(Saved entries)
........
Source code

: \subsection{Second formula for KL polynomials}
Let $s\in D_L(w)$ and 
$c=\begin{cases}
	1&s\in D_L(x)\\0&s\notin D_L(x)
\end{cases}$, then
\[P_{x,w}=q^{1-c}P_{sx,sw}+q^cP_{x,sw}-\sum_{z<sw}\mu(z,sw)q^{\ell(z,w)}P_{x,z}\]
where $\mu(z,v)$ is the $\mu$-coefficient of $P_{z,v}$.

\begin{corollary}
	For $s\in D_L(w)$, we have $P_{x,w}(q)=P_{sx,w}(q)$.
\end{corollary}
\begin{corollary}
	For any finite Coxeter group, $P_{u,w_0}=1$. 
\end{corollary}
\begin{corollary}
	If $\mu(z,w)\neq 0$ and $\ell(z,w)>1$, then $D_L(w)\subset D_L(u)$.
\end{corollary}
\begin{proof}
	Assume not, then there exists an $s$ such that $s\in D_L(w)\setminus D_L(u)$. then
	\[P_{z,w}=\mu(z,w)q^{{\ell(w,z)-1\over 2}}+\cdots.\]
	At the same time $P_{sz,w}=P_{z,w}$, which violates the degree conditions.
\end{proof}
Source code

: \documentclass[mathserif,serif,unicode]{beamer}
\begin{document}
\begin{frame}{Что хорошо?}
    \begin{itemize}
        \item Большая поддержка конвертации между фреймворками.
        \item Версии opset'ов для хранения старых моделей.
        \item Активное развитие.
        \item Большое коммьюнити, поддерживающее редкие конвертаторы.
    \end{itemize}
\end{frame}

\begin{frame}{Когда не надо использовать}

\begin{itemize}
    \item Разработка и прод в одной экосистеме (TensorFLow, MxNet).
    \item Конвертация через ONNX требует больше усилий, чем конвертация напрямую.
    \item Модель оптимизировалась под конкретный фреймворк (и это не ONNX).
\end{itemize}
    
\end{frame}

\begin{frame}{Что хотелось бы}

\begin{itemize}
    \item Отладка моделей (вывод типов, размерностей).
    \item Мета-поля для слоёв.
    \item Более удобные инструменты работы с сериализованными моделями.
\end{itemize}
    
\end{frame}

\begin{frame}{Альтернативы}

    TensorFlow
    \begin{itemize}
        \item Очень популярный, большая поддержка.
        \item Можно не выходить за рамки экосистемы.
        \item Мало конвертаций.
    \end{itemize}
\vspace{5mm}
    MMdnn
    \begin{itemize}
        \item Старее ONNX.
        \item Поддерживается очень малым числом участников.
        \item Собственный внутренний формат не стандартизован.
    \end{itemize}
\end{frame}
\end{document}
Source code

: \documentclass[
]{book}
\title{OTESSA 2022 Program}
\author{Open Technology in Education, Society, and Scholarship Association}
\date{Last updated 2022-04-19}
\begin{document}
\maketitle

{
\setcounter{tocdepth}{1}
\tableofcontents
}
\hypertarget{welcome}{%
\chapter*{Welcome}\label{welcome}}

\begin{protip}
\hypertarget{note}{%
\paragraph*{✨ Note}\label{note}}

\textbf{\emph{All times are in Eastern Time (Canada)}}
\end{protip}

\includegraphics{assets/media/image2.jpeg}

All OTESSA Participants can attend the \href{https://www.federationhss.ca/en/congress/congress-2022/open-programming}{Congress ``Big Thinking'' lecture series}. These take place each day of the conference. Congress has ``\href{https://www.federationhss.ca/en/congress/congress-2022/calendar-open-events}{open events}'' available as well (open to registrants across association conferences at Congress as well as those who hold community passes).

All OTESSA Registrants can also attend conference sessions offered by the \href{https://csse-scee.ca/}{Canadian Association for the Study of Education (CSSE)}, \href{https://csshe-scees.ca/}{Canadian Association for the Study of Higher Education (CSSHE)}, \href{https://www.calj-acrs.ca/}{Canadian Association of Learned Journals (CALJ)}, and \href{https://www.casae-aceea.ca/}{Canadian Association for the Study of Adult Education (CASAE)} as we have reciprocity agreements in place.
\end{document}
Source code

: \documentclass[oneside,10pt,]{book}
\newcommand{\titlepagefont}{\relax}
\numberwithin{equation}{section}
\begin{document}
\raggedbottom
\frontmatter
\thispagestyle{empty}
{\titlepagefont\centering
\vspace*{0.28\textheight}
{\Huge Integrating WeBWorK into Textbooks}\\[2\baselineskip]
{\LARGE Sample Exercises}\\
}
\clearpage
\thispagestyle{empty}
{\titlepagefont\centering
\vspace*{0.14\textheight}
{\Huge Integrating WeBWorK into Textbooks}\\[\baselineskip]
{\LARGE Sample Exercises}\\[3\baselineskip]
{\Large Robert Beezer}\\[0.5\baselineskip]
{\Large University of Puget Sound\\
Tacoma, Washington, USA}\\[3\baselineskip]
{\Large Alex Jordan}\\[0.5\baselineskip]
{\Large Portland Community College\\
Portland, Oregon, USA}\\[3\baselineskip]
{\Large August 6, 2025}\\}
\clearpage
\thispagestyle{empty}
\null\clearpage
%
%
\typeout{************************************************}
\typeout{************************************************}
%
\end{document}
........
== Your instructions ==
Say how many lines in the entries contain the string "baselineskip", and say nothing else.

== Result ==
7